The buns, like the candle, take about 24 hours to make. There’s stirring and rising and rolling and rising and if you mess up one step, they’re going to come out wrong.
I messed up a step last night. When I walked in the door and started to make them, I had everything rolled out and ready to add the sugar, brown sugar and cinnamon… oops. No cinnamon. I had taken the only bottle to Down East. Stores closed, neighbors asleep.
Grind the cinnamon sticks, Jeanine said.
Great idea but I didn’t have a grinder. So there I sat, pounding cinnamon sticks with a basically decorative mortar and pestle.

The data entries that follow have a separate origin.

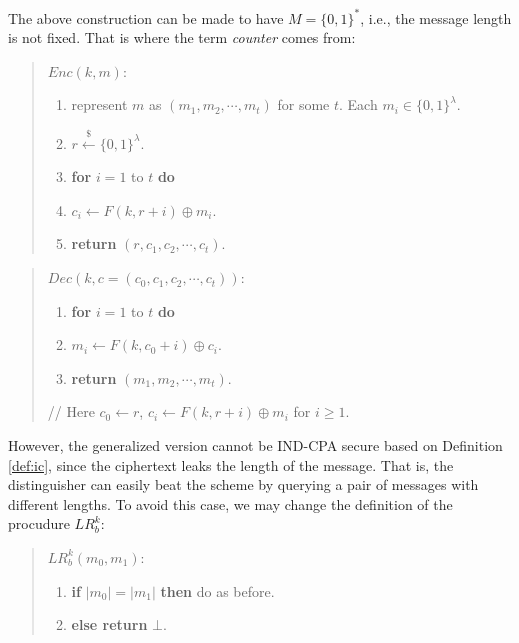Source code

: \documentclass[12pt]{article}
\newcommand{\bits}{\{0,1\}}
\newcommand{\getsr}{\stackrel{\$}{\gets}}
\newcommand{\tab}{\hspace{0.3in}}
\theoremstyle{definition}
\begin{document}
The above construction can be made to have $M = \bits^*$, i.e., the message length is not fixed. That is where the term \emph{counter} comes from:
\begin{quote}
$Enc(k, m)$:
\begin{enumerate}
\item represent $m$ as $(m_1, m_2, \cdots, m_t)$ for some $t$. Each $m_i \in \bits^\lambda$.
\item $r \getsr \bits^\lambda$.
\item {\bf for} $i=1$ to $t$ {\bf do}
\item \tab $c_i \gets F(k,r+i) \oplus m_i$.
\item {\bf return} $(r, c_1, c_2, \cdots, c_t)$.
\end{enumerate}
\end{quote}

\begin{quote}
$Dec(k, c=(c_0, c_1, c_2, \cdots, c_t))$:
\begin{enumerate}
\item {\bf for} $i=1$ to $t$ {\bf do}
\item \tab $m_i \gets F(k, c_0+i) \oplus c_i$.
\item {\bf return} $(m_1, m_2, \cdots, m_t)$.
\end{enumerate}
// Here $c_0 \gets r$, $c_i \gets F(k,r+i) \oplus m_i$ for $i\geq 1$.
\end{quote}

However, the generalized version cannot be IND-CPA secure based on Definition \ref{def:ic}, since the ciphertext leaks the length of the message. 
That is, the distinguisher can easily beat the scheme by querying a pair of messages with different lengths.
To avoid this case, we may change the definition of the procudure $LR_b^k$:
\begin{quote}
$LR_b^k(m_0, m_1)$:
\begin{enumerate}
\item {\bf if} $|m_0| = |m_1|$ {\bf then} do as before.
\item {\bf else return} $\bot$.
\end{enumerate}
\end{quote}
\end{document}
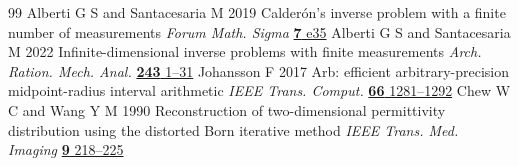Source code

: \begin{thebibliography}{99}
Alberti G S and Santacesaria M 2019 Calder\'on's inverse problem with a finite number of measurements \emph{Forum Math. Sigma} \href{https://doi.org/10.1017/fms.2019.31}{\textbf{7} e35}
Alberti G S and Santacesaria M 2022 Infinite-dimensional inverse problems with finite measurements \emph{Arch. Ration. Mech. Anal.} \href{https://doi.org/10.1007/s00205-021-01718-4}{\textbf{243} 1--31}
 Johansson F 2017 Arb: efficient arbitrary-precision midpoint-radius interval arithmetic \emph{IEEE Trans. Comput.} \href{https://doi.org/10.1109/TC.2017.2690633}{\textbf{66} 1281--1292}
 Chew W C and Wang Y M 1990 Reconstruction of two-dimensional permittivity distribution using the distorted Born iterative method \emph{IEEE Trans. Med. Imaging} \href{https://doi.org/10.1109/42.56334}{\textbf{9} 218--225}
\end{thebibliography}
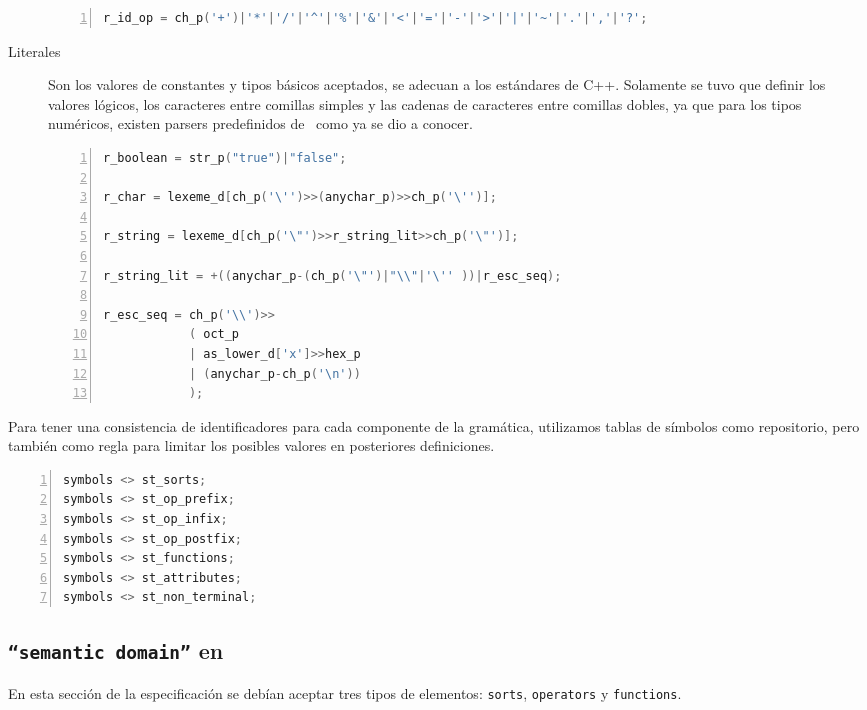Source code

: \begin{description}
\begin{lstlisting}[language=C++, basicstyle=\scriptsize, numbers=left, numbersep=5pt, numberstyle=\tiny]
r_id_op = ch_p('+')|'*'|'/'|'^'|'%'|'&'|'<'|'='|'-'|'>'|'|'|'~'|'.'|','|'?';
\end{lstlisting}

\item [Literales] Son los valores de constantes y tipos básicos aceptados, se adecuan a los estándares de C++. Solamente se tuvo que definir los valores lógicos, los caracteres entre comillas simples y las cadenas de caracteres entre comillas dobles, ya que para los tipos numéricos, existen parsers predefinidos de \spirit\ como ya se dio a conocer.

\begin{lstlisting}[language=C++, basicstyle=\scriptsize, numbers=left, numbersep=5pt, numberstyle=\tiny]
r_boolean = str_p("true")|"false";

r_char = lexeme_d[ch_p('\'')>>(anychar_p)>>ch_p('\'')];

r_string = lexeme_d[ch_p('\"')>>r_string_lit>>ch_p('\"')];

r_string_lit = +((anychar_p-(ch_p('\"')|"\\"|'\'' ))|r_esc_seq);

r_esc_seq = ch_p('\\')>>
            ( oct_p
            | as_lower_d['x']>>hex_p
            | (anychar_p-ch_p('\n'))
            );               
\end{lstlisting}
\end{description}

Para tener una consistencia de identificadores para cada componente de la gramática, utilizamos tablas de símbolos como repositorio, pero también como regla para limitar los posibles valores en posteriores definiciones.

\begin{lstlisting}[language=C++, basicstyle=\scriptsize,numbers=left, numbersep=5pt, numberstyle=\tiny]
symbols <> st_sorts;
symbols <> st_op_prefix;
symbols <> st_op_infix;
symbols <> st_op_postfix;
symbols <> st_functions;
symbols <> st_attributes;
symbols <> st_non_terminal;
\end{lstlisting}

\subsection{\texttt{``semantic domain''} en \spirit}

En esta sección de la especificación se debían aceptar tres tipos de elementos: \texttt{sorts}, \texttt{operators} y \texttt{functions}.

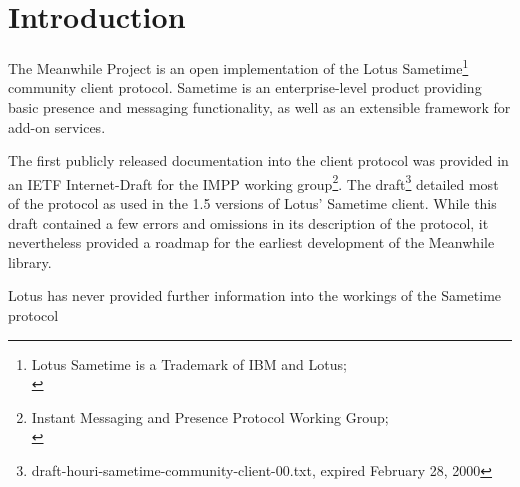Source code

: 

\chapter{Introduction}

\par{} The Meanwhile Project is an open implementation of the Lotus
Sametime\footnote[1]{Lotus Sametime is a Trademark of IBM and Lotus;\\
\sametimeLink} community client protocol. Sametime is an
enterprise-level product providing basic presence and messaging
functionality, as well as an extensible framework for add-on services.

\par{} The first publicly released documentation into the client
protocol was provided in an IETF Internet-Draft for the IMPP working
group\footnote[2]{Instant Messaging and Presence Protocol Working
Group;\\ \imppLink}. The
draft\footnote[3]{draft-houri-sametime-community-client-00.txt,
expired February 28, 2000} detailed most of the protocol as used in
the 1.5 versions of Lotus' Sametime client. While this draft contained
a few errors and omissions in its description of the protocol, it
nevertheless provided a roadmap for the earliest development of the
Meanwhile library.

\par{} Lotus has never provided further information into the workings
of the Sametime protocol
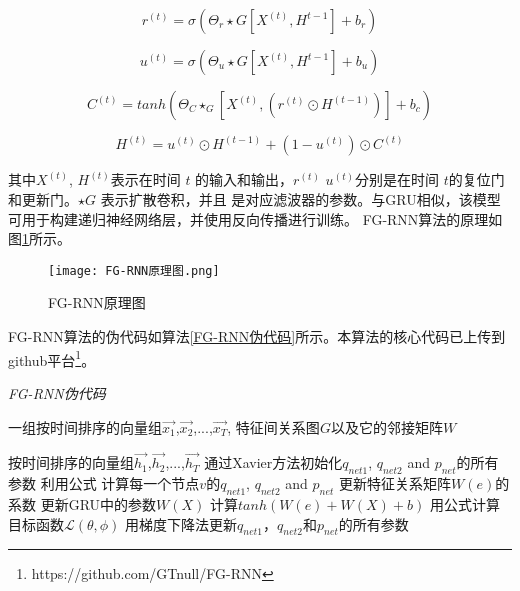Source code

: \begin{equation}
    r^{(t)} = \sigma(\Theta_r\star G[X^{(t)},H^{t-1}] + b_r)
\end{equation}

\begin{equation}
    u^{(t)} = \sigma(\Theta_u\star G[X^{(t)},H^{t-1}] + b_u)
\end{equation}

\begin{equation}
    C^{(t)} = tanh(\Theta_C\star_G[X^{(t)},(r^{(t)}\odot H^{(t-1)})] + b_c)
\end{equation}

\begin{equation}
    H^{(t)} = u^{(t)}\odot H^{(t-1)} + (1 - u^{(t)}) \odot C^{(t)}
\end{equation}

其中$X^{(t)}$, $H^{(t)}$表示在时间 $t$ 的输入和输出，$r^{(t)}$ $u^{(t)}$分别是在时间 $t$的复位门和更新门。$\star G$  表示扩散卷积，并且  是对应滤波器的参数。与GRU相似，该模型可用于构建递归神经网络层，并使用反向传播进行训练。
FG-RNN算法的原理如图\ref{fig:FG-RNN原理图}所示。
\begin{figure}[H]
  \centering
  \texttt{[image: FG-RNN原理图.png]}
  \caption{FG-RNN原理图}
  \label{fig:FG-RNN原理图}
\end{figure}
FG-RNN算法的伪代码如算法\ref{FG-RNN伪代码}所示。本算法的核心代码已上传到github平台\footnote{https://github.com/GTnull/FG-RNN}。
\begin{algorithm}[!h]
  \caption{\emph{FG-RNN伪代码}}
  \label{FG-RNN伪代码}
  \begin{algorithmic}[1]
    \Require
      一组按时间排序的向量组$\vec{x_1}$,$\vec{x_2}$,...,$\vec{x_T}$, 特征间关系图$G$以及它的邻接矩阵$W$

    \Ensure
      按时间排序的向量组$\vec{h_1}$,$\vec{h_2}$,...,$\vec{h_T}$
    \State 通过Xavier方法初始化$q_{net1}$, $q_{net2}$ and $p_{net}$的所有参数
        \State 利用公式 计算每一个节点$v$的$q_{net1}$, $q_{net2}$ and $p_{net}$
        \State 更新特征关系矩阵$W(e)$的系数
        \State 更新GRU中的参数$W(X)$
        \State 计算$tanh(W(e) + W(X) + b)$        
        \EndFor
        \State 用公式计算目标函数$\mathcal{L}(\theta, \phi)$ 
        \State 用梯度下降法更新$q_{net1}$，$q_{net2}$和$p_{net}$的所有参数
    \EndWhile
  \end{algorithmic}
\end{algorithm}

The boys asked this morning, What are these little brown things?
I had to fess up to my mistake.
They could have cared less. They were having a pure sugar fix on a school morning. A true tribute to their Grandmother who had a bit of a sweet tooth, to say the least.
I asked them to tell me favorite Grandma stories.
Ben chirped in first- I know I know! When I had Grandma try cinnamon toast crunch cereal. It was her favorite after that.
Zachary said, When she let us eat the stale pizza Goldfish we found in the cabana.
Jake said, I don’t really remember Grandma…
This is from the boy who picked out her furniture in a store the other day.
But… I remember playing in the family room with the knights and stuff that were puppets.
The boys then talked some about her house, and how strange it was. They asked who lived it in now, did Grandma know them. (Indeed, they were friends of hers.)
And in short time, they raced off to pack their bags for school.
Grandma’s memorial cinnamon buns. She would like that, I think. Something sweet and forbidden before school, in her honor. She once let Ben have a soda at 9 o’clock in the morning. I remember walking in and looking at her and she just shrugged and smiled. My kids knew a delightful, playful part of her. The French-fry stealer. The ker-plunk lady. The one with puppets of knights and buckets of chalk to draw with on her long driveway.
The buns were a little... crunchy. The candle is still burning.
I miss you, Mom.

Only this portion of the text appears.